Fifteen years ago, shortly after Bill Clinton’s first election, the country considered but rejected major health care reform.
At that time, health care costs were rising sharply and since then, problems have worsened. Today, a mounting proportion of Americans are elderly, and a growing number are low-income and go without health insurance. Yet, they still need health care. Some are enrolled in Medicare or Medicaid, tax-supported programs for the elderly, disabled and poor. Others wait for care until they end up in hospital emergency rooms, often unable to pay their bills.
With such widespread cost-shifting, the Presidential candidates are addressing health care issues, and the winner of this fall’s election could have a major say in reform of the current system. Meanwhile, active reforms are developing at the state level.

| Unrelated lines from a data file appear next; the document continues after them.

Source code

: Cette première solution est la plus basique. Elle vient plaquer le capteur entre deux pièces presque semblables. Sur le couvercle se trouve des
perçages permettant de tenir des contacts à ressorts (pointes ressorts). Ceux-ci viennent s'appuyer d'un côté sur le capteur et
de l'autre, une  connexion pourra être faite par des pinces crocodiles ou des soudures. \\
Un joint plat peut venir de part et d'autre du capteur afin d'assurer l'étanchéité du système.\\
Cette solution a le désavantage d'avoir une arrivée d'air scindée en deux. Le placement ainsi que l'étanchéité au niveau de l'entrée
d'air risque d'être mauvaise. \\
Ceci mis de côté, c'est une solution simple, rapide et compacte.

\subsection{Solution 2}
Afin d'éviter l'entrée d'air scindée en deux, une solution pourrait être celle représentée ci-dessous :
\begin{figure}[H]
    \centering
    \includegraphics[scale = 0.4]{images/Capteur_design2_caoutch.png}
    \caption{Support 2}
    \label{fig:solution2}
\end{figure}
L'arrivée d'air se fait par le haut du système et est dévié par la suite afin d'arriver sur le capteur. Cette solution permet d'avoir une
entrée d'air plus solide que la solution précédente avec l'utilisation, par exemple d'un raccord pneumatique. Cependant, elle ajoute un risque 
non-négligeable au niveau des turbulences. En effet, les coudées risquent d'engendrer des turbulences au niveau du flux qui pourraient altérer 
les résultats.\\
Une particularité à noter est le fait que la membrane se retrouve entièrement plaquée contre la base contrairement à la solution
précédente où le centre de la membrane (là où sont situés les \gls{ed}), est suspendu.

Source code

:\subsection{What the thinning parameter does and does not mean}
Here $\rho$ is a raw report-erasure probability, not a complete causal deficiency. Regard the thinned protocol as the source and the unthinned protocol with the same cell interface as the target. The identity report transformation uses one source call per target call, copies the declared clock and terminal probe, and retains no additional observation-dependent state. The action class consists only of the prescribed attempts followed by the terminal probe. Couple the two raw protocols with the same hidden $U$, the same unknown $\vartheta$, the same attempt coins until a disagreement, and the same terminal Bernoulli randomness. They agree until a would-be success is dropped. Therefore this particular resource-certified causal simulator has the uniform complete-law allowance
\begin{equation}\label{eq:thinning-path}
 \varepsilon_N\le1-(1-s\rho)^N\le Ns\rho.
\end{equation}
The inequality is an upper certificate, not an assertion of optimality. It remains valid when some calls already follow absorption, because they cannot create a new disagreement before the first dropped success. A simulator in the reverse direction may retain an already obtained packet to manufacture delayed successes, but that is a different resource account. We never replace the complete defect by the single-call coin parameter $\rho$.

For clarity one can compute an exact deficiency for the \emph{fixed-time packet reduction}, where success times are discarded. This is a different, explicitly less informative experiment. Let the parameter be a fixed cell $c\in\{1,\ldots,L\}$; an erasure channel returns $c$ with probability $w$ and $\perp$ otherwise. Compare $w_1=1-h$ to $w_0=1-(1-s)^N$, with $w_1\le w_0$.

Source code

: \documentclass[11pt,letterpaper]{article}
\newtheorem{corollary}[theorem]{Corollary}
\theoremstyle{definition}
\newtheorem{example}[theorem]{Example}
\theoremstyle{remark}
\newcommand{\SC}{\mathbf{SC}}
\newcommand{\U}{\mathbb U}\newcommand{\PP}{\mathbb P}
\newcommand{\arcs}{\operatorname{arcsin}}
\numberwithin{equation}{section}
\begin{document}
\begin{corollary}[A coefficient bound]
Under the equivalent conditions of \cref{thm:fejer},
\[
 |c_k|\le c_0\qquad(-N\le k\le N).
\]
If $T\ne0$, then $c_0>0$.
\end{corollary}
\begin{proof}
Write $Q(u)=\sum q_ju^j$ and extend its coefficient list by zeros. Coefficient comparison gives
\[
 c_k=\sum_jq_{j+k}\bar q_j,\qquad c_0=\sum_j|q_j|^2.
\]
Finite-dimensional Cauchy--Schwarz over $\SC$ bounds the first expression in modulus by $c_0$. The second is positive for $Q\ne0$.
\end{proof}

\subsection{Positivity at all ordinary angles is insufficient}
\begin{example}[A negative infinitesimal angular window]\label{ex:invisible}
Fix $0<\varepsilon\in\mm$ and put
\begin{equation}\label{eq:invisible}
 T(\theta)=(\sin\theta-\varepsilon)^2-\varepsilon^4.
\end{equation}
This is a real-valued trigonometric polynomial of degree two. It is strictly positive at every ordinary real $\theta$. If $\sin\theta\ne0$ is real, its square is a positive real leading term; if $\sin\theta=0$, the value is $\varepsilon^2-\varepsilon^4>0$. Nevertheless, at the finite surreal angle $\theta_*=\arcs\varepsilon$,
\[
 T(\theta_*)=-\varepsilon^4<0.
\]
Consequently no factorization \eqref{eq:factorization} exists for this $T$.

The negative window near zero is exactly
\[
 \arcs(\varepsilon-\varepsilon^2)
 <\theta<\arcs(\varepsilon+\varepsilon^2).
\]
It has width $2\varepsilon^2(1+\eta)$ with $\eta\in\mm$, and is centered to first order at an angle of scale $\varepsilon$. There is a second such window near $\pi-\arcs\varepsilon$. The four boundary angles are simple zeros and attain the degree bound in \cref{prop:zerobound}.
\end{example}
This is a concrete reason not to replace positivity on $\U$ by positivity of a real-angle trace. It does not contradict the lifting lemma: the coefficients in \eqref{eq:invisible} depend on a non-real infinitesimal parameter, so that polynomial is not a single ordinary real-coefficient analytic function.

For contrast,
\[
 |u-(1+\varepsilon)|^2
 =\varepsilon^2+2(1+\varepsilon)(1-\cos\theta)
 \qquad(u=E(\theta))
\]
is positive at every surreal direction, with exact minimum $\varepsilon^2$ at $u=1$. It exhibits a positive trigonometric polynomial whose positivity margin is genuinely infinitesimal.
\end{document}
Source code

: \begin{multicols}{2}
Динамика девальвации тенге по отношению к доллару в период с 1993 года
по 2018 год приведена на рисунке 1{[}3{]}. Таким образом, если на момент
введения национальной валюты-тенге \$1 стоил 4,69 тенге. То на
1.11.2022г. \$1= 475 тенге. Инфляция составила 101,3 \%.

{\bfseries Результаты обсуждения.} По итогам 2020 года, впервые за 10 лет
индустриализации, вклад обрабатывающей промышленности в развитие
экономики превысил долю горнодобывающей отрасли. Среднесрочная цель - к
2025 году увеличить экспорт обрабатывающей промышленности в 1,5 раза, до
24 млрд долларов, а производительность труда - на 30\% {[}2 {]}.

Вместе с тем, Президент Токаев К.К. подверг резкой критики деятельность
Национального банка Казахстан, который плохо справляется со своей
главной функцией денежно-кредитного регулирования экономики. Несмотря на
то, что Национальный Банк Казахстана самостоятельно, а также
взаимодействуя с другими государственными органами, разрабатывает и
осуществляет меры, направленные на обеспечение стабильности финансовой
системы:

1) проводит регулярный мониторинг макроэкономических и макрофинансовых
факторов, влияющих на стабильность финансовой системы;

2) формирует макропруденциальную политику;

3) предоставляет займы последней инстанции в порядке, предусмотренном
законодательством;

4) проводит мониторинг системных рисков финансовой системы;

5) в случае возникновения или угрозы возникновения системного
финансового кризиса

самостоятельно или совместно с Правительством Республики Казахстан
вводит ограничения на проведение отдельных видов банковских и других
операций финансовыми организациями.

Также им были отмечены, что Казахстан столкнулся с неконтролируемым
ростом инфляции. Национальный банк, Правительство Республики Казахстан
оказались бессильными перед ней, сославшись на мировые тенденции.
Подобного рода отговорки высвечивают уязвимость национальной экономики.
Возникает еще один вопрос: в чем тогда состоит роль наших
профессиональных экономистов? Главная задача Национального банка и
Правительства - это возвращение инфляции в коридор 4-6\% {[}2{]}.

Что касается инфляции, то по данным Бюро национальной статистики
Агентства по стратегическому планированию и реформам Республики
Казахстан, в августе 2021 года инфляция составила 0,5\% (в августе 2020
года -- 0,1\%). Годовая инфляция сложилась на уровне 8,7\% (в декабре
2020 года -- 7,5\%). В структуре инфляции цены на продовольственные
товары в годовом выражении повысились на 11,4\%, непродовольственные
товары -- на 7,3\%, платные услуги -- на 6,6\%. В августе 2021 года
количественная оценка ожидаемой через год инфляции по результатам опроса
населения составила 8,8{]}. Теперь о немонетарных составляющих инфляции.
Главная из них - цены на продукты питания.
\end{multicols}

Unlike the federal government, which can borrow against future revenues (deficit financing), state governments must fund all programs from current revenues. For this reason, sharply increasing state health care obligations are producing a serious crisis in state budgets. Feeling the crunch, states are looking to level the playing field so that employers who offer little or no insurance and individuals who choose to go without become more responsible participants in the system.
Many of the “new” approaches are based on the Hawaii model which has required employment-based health care for decades. In the spring of 2006, Massachusetts adopted legislation requiring everyone in the state to carry health insurance. Vermont soon followed, and the governor of large and influential California has announced a similar plan. Other states are readying their own proposals.
Achieving Universal Coverage in a Private System
The goal of all the state plans is to ensure that everyone has coverage. However, the problem is how to expand and pay for coverage for all those who are now under-insured or uninsured. The states are doing it in a combination of ways, hoping to minimize the taxpayers’ need to fill the gaps.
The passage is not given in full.